On Friday, June 14th, I will fly from Dulles to Delhi (via a quick stop in Frankfort, Germany). The travel will take hours upon hours and it will technically be the 16th by the time I am actually on the ground in India. There, I will meet my teachers, take a language placement exam, and continue preparing to embrace both the language and culture of a land I have loved at a distance for two years now. After another orientation in Delhi, we will take a bus to Jaipur, the capital of Rajasthan, where I will primarily be for the rest of the summer. I'll meet my host family and begin life in India. The program lasts 8 weeks and will involve intense Hindi language classes every morning and various other activities (tutoring with a local language partner, cultural excursions, the possible Bollywood dance class) in the afternoons and on weekends.
Why am I doing this? The real question is how can anyone pass up a free trip to India??? Well, it's been a long journey...I started learning Hindi and about the culture/religions of India two years ago when my mind started to crave a new language. I fell in love with the diversity, the paradoxes, the colors, the smells, the way I felt both surprised and at ease in all that I was learning. I applied for this same scholarship program a year ago and made it to the second round only to be turned down. I wasn't ready. I thought I was, which may be exactly the reason I wasn't. Now, I feel ridiculously unprepared. In the future, I think know I could live in India for awhile or at the very least work with Indian nationals in a different setting. And with the way that my views on service have been changing (shifting away from a "helping" mindset that puts one person at an advantage over another), really learning the language instead of expecting people to meet me where I am...the obnoxious American monoglot. I'm especially interested in working with people who have been marginalized by society, such as women in the sex trade, and I know that to be able to relate to people who have been it in that situation, it is important to know the language.
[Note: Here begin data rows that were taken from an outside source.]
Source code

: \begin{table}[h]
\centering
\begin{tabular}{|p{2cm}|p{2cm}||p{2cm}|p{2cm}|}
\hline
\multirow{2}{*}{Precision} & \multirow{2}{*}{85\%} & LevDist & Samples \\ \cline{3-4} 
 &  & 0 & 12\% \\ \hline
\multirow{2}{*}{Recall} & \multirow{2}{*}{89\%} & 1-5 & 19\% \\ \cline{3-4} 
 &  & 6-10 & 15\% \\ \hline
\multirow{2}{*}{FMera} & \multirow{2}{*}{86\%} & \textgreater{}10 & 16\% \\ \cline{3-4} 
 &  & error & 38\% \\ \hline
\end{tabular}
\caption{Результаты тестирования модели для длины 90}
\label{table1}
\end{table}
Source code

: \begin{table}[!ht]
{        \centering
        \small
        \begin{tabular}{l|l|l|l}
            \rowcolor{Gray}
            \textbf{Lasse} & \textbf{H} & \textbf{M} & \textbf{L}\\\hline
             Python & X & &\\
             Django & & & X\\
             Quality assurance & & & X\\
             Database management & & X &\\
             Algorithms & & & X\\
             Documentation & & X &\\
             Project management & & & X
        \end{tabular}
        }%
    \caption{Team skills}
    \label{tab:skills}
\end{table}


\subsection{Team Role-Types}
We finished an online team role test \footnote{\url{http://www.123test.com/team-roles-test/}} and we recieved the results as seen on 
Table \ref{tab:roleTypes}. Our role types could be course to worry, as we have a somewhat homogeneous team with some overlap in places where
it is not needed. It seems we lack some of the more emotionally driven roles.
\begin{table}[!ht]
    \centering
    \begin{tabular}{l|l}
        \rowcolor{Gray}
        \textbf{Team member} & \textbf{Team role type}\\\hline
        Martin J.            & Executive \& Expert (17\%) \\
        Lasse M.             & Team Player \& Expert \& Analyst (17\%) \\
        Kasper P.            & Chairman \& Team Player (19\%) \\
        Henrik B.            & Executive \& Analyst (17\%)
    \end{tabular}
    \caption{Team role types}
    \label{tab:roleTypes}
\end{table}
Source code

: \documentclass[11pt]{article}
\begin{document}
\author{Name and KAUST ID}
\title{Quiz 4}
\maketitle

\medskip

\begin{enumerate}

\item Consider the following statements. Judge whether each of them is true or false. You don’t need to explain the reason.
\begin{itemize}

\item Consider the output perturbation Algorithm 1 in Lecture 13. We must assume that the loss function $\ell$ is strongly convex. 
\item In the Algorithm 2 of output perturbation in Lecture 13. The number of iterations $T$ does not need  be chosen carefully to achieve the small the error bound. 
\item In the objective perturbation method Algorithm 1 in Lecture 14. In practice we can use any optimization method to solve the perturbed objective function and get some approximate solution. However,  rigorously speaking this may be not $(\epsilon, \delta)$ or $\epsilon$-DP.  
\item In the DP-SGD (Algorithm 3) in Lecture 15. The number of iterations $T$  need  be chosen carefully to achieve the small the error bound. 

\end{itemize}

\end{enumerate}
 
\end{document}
So I'm setting off on a whirlwind adventure of learning and trying new things.
A lot of factors have complicated this summer for me, and it's been more difficult than I could have ever imagined to convince myself that this is what I'm supposed to do this summer. In fact, just a few hours after arriving in DC, I found myself in the bathroom of my hotel room giving myself yet another teary-eyed pep talk. But now that I have met some of my fellow travelers/students/housemates/future friends and the trip to India is starting to solidify in my mind, I feel good. This trip feels good. And in the words of former president George W. Bush, "if it feels good, do it; if it's wrong, blame somebody else."
So I will attempt to keep updating my blog...I make no promises, though.
India, here I come.
Loved the intro to your journey and look forward to reading the entries from India. I think it's going to be an amazing journey after all the trepidation of getting started.